**Required action**
Going down the data below, set down exactly the line with "as a matrix." and each line after it through the line with "# SGP 0.0-6.7"; no other lines.

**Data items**

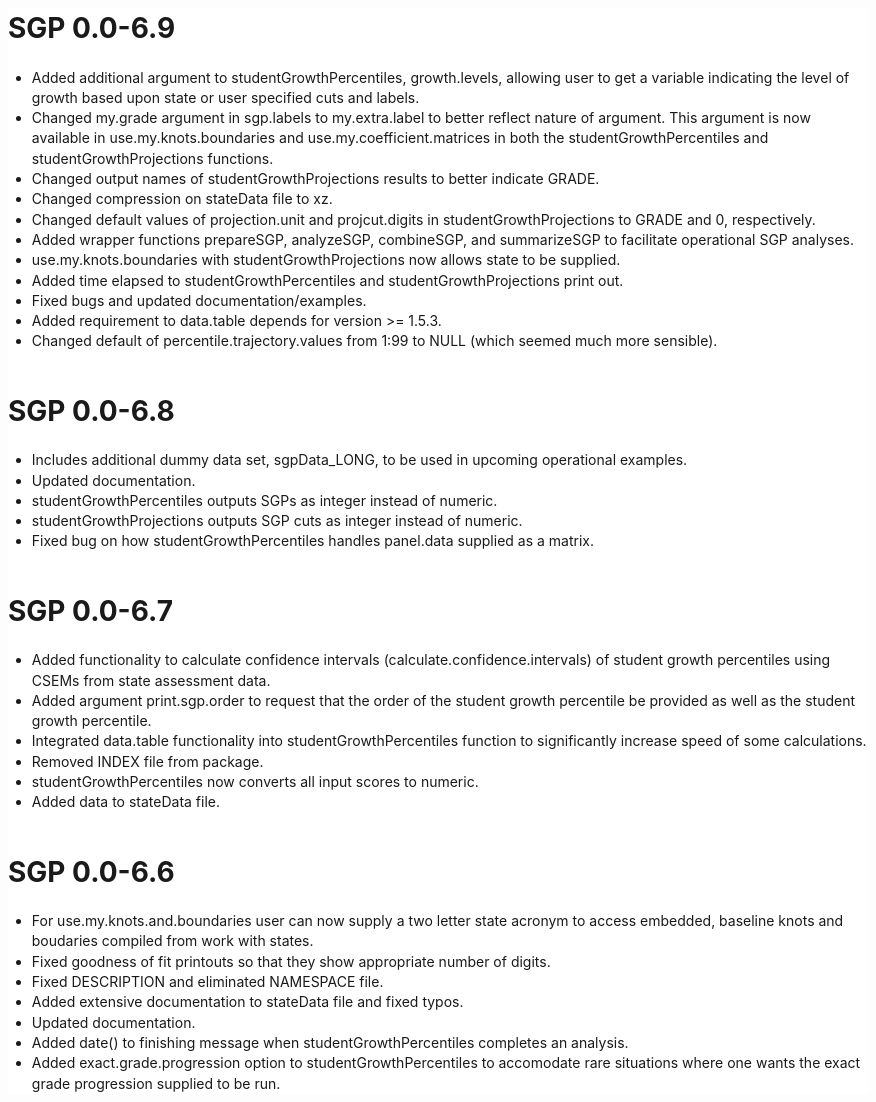 
# SGP 0.0-6.9

* Added additional argument to studentGrowthPercentiles, growth.levels, allowing user to get a variable indicating the level of growth based upon state or user specified cuts and labels.
* Changed my.grade argument in sgp.labels to my.extra.label to better reflect nature of argument. This argument is now available in use.my.knots.boundaries and use.my.coefficient.matrices in both the studentGrowthPercentiles and studentGrowthProjections functions.
* Changed output names of studentGrowthProjections results to better indicate GRADE.
* Changed compression on stateData file to xz.
* Changed default values of projection.unit and projcut.digits in studentGrowthProjections to GRADE and 0, respectively.
* Added wrapper functions prepareSGP, analyzeSGP, combineSGP, and summarizeSGP to facilitate operational SGP analyses.
* use.my.knots.boundaries with studentGrowthProjections now allows state to be supplied.
* Added time elapsed to studentGrowthPercentiles and studentGrowthProjections print out.
* Fixed bugs and updated documentation/examples.
* Added requirement to data.table depends for version >= 1.5.3.
* Changed default of percentile.trajectory.values from 1:99 to NULL (which seemed much more sensible).


# SGP 0.0-6.8

* Includes additional dummy data set, sgpData_LONG, to be used in upcoming operational examples.
* Updated documentation.
* studentGrowthPercentiles outputs SGPs as integer instead of numeric.
* studentGrowthProjections outputs SGP cuts as integer instead of numeric.
* Fixed bug on how studentGrowthPercentiles handles panel.data supplied as a matrix.


# SGP 0.0-6.7

* Added functionality to calculate confidence intervals (calculate.confidence.intervals) of student growth percentiles using CSEMs from state assessment data.
* Added argument print.sgp.order to request that the order of the student growth percentile be provided as well as the student growth percentile.
* Integrated data.table functionality into studentGrowthPercentiles function to significantly increase speed of some calculations.
* Removed INDEX file from package.
* studentGrowthPercentiles now converts all input scores to numeric.
* Added data to stateData file.


# SGP 0.0-6.6

* For use.my.knots.and.boundaries user can now supply a two letter state acronym to access embedded, baseline knots and boudaries compiled from work with states.
* Fixed goodness of fit printouts so that they show appropriate number of digits.
* Fixed DESCRIPTION and eliminated NAMESPACE file.
* Added extensive documentation to stateData file and fixed typos.
* Updated documentation.
* Added date() to finishing message when studentGrowthPercentiles completes an analysis.
* Added exact.grade.progression option to studentGrowthPercentiles to accomodate rare situations where one wants the exact grade progression supplied to be run.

**Output for this exercise**
* Fixed bug on how studentGrowthPercentiles handles panel.data supplied as a matrix.


# SGP 0.0-6.7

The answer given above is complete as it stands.